In the listing below, find the line that contains "of these techniques in" and the line that contains "Iverson introduced the". Quote both and every line between them, exactly, and nothing more.

>>>>

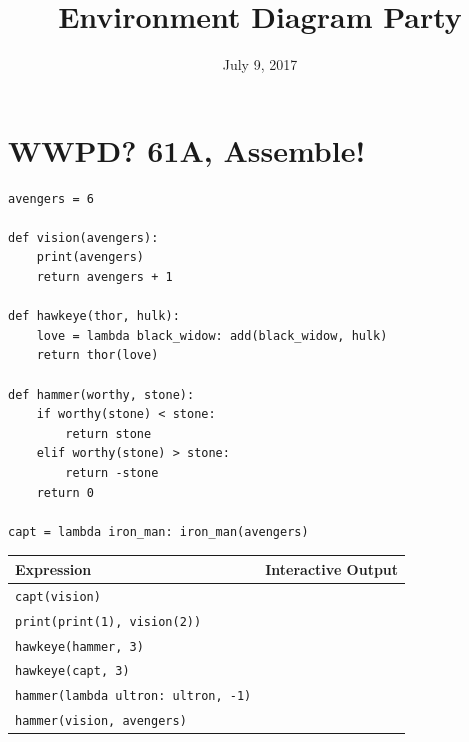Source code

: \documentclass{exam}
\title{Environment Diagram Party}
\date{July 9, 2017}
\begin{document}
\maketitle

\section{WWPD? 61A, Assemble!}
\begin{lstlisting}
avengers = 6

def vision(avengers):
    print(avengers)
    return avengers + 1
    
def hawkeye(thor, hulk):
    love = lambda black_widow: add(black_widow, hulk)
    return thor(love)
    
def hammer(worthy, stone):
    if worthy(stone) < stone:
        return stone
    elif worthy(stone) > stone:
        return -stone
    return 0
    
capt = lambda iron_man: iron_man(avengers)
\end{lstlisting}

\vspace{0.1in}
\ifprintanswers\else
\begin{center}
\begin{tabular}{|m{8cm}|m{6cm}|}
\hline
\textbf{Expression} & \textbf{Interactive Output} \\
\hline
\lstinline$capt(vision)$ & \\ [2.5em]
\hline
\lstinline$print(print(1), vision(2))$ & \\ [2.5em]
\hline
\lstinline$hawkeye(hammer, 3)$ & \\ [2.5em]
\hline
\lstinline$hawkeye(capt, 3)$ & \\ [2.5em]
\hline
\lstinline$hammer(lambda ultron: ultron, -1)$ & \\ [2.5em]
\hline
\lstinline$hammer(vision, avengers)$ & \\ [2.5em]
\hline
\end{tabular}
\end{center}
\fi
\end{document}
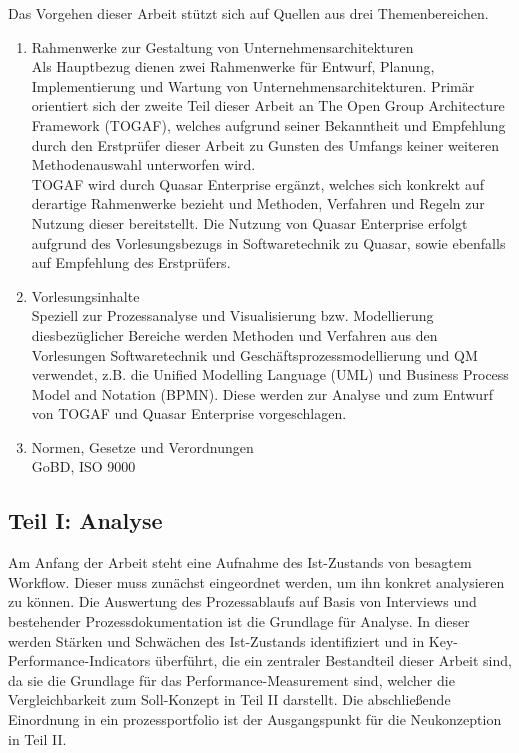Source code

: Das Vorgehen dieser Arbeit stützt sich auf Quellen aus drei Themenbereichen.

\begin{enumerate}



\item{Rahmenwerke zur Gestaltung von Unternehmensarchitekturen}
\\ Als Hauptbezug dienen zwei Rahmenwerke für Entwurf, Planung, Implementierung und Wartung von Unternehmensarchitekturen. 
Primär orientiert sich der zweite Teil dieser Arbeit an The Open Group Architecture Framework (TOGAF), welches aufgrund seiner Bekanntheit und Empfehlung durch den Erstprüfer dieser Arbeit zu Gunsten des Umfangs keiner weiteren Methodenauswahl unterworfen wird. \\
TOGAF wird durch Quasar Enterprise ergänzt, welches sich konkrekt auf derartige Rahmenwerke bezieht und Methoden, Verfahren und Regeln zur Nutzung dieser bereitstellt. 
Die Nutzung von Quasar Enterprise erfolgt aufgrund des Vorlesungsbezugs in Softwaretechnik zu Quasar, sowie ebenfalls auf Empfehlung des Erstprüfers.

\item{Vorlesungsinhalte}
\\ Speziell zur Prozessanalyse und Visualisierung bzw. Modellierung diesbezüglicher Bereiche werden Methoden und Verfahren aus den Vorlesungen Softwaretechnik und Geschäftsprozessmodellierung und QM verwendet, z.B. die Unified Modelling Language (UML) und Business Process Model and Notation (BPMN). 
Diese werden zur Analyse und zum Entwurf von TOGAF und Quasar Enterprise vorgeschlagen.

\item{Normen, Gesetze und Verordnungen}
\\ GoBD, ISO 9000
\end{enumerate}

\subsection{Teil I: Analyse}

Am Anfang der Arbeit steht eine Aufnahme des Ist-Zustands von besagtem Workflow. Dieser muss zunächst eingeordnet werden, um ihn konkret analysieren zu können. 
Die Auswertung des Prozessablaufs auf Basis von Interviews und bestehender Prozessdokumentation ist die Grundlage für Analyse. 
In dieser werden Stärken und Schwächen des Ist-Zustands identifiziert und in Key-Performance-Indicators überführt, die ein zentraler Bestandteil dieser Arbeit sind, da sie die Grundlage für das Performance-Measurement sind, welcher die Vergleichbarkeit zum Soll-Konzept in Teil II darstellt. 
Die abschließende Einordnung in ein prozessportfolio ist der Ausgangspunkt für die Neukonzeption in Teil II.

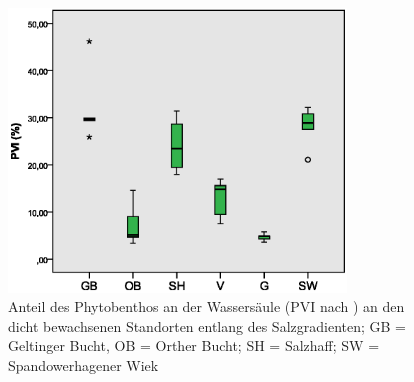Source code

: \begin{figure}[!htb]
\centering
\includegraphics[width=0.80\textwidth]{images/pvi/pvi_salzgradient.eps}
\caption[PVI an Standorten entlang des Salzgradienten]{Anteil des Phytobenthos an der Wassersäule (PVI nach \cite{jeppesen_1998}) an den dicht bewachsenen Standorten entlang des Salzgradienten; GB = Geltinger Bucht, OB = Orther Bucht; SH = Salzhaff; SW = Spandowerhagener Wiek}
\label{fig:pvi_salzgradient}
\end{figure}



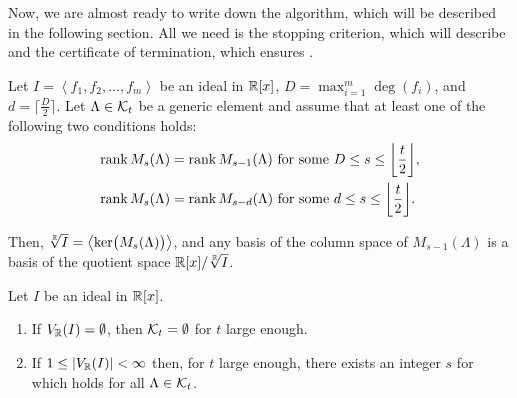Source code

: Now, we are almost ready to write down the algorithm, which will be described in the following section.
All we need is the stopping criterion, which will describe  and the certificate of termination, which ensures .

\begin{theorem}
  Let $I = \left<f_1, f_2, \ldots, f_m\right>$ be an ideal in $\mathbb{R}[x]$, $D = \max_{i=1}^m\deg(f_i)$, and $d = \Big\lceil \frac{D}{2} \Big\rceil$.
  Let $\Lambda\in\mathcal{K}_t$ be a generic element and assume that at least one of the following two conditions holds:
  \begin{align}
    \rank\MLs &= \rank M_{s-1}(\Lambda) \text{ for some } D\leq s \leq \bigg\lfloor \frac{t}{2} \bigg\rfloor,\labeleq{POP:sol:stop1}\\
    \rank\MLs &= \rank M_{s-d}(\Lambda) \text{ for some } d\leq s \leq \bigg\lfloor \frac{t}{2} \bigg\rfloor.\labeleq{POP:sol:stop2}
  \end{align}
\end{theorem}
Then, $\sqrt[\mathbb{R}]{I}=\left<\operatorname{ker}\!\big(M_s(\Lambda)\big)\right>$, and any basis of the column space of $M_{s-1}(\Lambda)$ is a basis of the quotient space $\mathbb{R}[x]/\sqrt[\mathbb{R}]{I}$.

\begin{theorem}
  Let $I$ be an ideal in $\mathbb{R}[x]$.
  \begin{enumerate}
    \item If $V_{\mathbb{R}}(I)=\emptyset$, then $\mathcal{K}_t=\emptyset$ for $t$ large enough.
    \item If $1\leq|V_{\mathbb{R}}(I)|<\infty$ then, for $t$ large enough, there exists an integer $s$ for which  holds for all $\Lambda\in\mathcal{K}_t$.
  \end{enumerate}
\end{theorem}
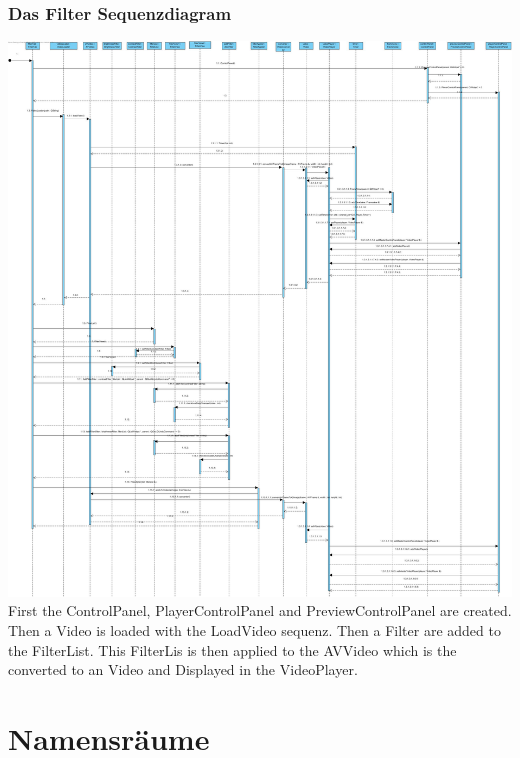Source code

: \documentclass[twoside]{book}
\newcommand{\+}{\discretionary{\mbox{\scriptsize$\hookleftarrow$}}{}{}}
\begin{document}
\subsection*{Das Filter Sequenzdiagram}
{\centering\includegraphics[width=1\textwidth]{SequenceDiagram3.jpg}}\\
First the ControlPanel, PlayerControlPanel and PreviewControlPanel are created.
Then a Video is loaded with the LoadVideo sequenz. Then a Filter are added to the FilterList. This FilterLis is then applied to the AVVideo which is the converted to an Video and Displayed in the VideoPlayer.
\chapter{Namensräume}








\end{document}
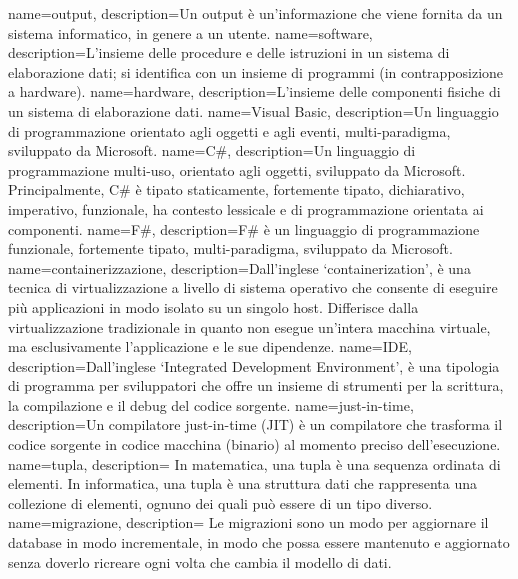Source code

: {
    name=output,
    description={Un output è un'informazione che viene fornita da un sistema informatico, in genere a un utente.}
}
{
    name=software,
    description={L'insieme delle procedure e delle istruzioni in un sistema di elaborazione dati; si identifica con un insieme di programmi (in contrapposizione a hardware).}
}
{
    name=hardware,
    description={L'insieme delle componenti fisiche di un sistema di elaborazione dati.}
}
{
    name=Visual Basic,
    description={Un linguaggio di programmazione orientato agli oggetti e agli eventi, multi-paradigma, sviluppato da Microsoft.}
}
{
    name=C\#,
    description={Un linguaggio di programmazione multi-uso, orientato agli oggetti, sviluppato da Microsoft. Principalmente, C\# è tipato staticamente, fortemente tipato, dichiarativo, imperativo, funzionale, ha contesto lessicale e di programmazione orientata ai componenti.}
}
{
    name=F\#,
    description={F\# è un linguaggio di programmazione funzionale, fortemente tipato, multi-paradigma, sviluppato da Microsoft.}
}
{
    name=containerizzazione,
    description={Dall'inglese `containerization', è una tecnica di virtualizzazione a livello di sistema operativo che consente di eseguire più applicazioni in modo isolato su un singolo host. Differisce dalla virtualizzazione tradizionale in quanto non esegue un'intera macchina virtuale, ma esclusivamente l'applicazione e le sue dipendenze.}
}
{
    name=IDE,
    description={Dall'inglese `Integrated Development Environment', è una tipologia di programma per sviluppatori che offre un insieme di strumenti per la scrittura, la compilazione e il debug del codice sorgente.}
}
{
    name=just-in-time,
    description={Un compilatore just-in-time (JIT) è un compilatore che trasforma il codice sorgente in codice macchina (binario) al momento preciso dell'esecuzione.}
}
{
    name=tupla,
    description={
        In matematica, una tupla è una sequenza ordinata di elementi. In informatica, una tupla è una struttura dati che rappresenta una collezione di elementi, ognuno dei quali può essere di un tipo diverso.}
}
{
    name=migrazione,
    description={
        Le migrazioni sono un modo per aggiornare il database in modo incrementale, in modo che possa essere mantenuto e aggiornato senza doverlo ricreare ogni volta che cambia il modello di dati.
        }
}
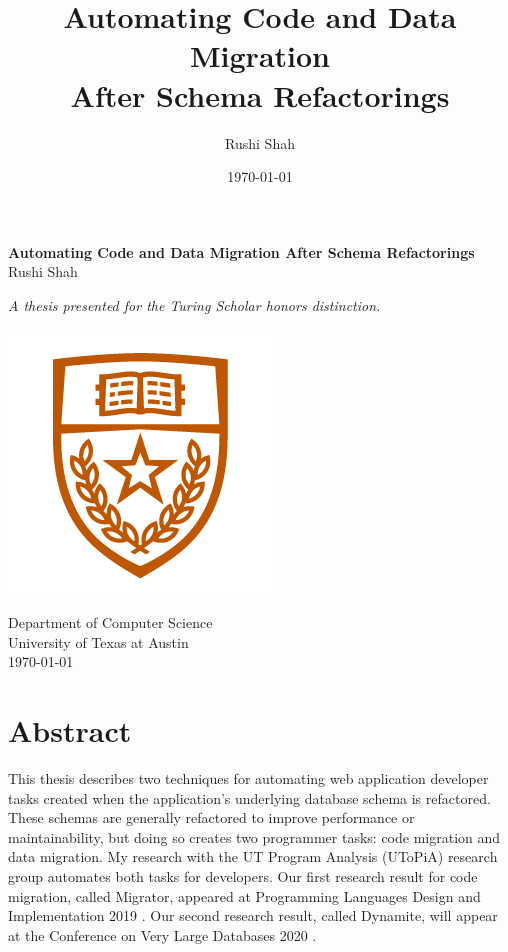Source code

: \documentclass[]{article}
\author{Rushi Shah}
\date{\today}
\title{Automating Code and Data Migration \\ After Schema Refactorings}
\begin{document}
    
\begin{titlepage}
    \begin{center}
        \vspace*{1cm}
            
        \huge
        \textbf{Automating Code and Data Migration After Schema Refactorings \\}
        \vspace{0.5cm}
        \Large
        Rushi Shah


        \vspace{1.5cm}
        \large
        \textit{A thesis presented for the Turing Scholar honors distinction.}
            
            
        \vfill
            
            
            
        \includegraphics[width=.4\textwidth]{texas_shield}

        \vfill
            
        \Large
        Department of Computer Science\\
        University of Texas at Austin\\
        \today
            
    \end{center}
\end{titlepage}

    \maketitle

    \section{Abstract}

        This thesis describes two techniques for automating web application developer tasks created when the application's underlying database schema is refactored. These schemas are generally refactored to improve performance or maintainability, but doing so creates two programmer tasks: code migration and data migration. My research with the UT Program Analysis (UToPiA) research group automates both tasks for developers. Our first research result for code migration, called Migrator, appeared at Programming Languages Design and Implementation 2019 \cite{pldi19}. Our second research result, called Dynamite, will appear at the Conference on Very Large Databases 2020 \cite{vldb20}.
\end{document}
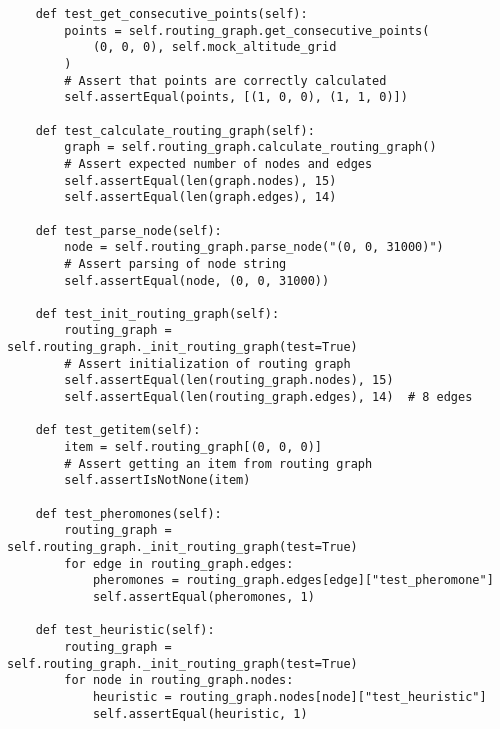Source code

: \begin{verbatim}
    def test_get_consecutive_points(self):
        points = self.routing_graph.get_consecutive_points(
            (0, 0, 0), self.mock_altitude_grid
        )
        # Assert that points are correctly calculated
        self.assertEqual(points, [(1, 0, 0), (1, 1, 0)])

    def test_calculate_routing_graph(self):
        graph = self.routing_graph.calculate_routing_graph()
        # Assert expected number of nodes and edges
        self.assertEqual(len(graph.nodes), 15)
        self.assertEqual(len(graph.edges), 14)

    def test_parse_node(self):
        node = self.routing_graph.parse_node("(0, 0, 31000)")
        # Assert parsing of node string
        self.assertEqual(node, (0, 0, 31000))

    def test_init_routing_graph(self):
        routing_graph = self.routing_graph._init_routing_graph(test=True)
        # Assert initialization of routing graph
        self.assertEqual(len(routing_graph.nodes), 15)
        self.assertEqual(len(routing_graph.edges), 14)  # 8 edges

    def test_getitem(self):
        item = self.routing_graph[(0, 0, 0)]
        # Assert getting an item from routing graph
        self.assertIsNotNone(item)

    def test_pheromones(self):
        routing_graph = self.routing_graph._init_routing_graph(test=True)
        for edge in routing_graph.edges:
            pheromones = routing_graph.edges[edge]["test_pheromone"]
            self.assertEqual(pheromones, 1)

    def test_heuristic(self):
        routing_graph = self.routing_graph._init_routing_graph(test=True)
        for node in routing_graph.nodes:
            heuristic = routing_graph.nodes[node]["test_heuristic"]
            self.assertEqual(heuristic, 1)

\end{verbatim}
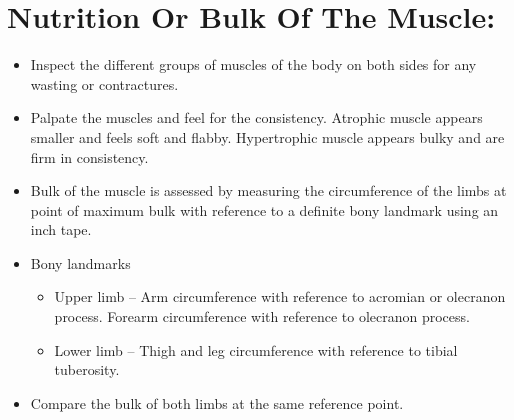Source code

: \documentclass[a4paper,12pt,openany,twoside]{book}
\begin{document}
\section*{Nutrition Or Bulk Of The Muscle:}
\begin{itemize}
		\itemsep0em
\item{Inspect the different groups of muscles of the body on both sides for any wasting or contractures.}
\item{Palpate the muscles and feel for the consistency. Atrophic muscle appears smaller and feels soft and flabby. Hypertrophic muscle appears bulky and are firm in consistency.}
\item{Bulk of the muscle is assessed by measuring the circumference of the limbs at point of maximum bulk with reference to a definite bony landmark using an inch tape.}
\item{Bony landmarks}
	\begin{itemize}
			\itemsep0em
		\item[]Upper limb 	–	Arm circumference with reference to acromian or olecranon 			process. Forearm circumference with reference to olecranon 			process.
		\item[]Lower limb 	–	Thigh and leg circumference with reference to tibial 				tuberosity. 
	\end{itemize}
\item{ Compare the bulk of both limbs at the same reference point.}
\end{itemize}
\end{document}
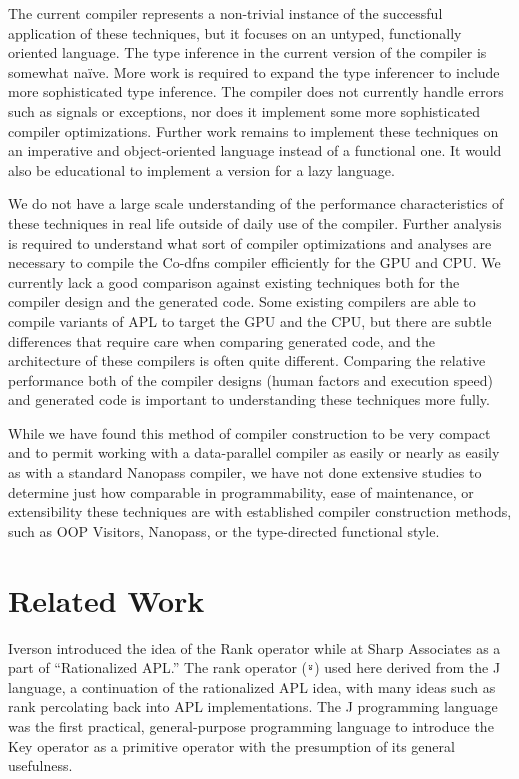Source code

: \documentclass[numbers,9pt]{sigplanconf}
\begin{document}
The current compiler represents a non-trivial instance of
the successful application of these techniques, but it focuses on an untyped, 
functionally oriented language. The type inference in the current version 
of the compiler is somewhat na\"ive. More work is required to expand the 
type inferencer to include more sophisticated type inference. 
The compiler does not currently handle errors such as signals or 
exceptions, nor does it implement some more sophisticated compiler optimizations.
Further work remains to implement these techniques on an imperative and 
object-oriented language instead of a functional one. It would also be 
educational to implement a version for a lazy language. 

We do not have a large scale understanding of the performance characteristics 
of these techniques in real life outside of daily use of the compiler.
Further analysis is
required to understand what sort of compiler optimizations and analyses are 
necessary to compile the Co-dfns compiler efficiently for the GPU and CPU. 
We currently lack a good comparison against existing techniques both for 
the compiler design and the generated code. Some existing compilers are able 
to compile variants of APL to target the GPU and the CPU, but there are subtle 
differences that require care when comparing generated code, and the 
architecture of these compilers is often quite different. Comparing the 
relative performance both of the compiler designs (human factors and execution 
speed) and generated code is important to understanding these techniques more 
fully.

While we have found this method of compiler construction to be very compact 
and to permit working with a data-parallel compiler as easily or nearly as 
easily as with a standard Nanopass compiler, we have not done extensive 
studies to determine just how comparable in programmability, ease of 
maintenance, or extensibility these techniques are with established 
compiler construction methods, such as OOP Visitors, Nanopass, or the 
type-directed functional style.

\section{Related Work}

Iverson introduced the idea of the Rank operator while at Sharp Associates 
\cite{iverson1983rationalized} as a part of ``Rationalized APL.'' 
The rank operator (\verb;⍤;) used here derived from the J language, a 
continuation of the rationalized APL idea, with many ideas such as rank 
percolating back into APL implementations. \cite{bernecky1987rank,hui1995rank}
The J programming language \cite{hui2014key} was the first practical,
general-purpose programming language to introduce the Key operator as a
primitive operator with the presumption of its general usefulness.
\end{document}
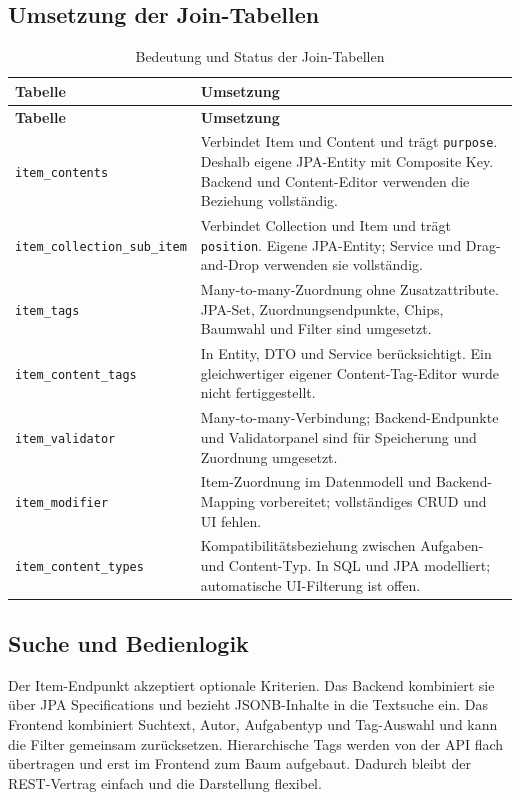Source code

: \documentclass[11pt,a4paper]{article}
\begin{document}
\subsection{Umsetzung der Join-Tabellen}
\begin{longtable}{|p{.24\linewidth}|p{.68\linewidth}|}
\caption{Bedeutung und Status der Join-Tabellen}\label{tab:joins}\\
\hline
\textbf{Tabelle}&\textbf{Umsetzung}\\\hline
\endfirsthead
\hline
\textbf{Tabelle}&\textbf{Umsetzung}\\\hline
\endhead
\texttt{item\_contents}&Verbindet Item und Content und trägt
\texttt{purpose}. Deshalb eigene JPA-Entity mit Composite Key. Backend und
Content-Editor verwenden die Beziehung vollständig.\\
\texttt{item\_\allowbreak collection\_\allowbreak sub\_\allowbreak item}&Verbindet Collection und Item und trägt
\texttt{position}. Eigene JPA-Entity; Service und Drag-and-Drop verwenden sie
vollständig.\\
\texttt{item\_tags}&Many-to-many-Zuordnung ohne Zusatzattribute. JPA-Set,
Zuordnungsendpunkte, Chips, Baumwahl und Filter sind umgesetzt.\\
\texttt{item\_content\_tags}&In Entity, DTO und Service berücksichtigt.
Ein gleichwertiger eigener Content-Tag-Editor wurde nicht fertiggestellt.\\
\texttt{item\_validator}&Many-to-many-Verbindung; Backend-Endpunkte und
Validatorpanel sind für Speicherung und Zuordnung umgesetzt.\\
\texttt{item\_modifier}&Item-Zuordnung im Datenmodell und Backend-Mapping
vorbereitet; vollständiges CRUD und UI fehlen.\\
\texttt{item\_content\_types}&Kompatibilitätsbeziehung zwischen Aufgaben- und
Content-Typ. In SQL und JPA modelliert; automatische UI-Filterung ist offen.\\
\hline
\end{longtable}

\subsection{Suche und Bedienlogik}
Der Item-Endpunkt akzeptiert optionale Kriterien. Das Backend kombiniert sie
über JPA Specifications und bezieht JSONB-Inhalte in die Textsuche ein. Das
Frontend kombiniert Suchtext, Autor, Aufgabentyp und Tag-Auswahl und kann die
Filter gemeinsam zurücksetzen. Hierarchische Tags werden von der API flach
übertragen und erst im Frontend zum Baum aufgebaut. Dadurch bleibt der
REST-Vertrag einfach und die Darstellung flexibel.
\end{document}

<<<<

» **Problem solution**
of these techniques in real life outside of daily use of the compiler.
Further analysis is
required to understand what sort of compiler optimizations and analyses are 
necessary to compile the Co-dfns compiler efficiently for the GPU and CPU. 
We currently lack a good comparison against existing techniques both for 
the compiler design and the generated code. Some existing compilers are able 
to compile variants of APL to target the GPU and the CPU, but there are subtle 
differences that require care when comparing generated code, and the 
architecture of these compilers is often quite different. Comparing the 
relative performance both of the compiler designs (human factors and execution 
speed) and generated code is important to understanding these techniques more 
fully.

While we have found this method of compiler construction to be very compact 
and to permit working with a data-parallel compiler as easily or nearly as 
easily as with a standard Nanopass compiler, we have not done extensive 
studies to determine just how comparable in programmability, ease of 
maintenance, or extensibility these techniques are with established 
compiler construction methods, such as OOP Visitors, Nanopass, or the 
type-directed functional style.

\section{Related Work}

Iverson introduced the idea of the Rank operator while at Sharp Associates 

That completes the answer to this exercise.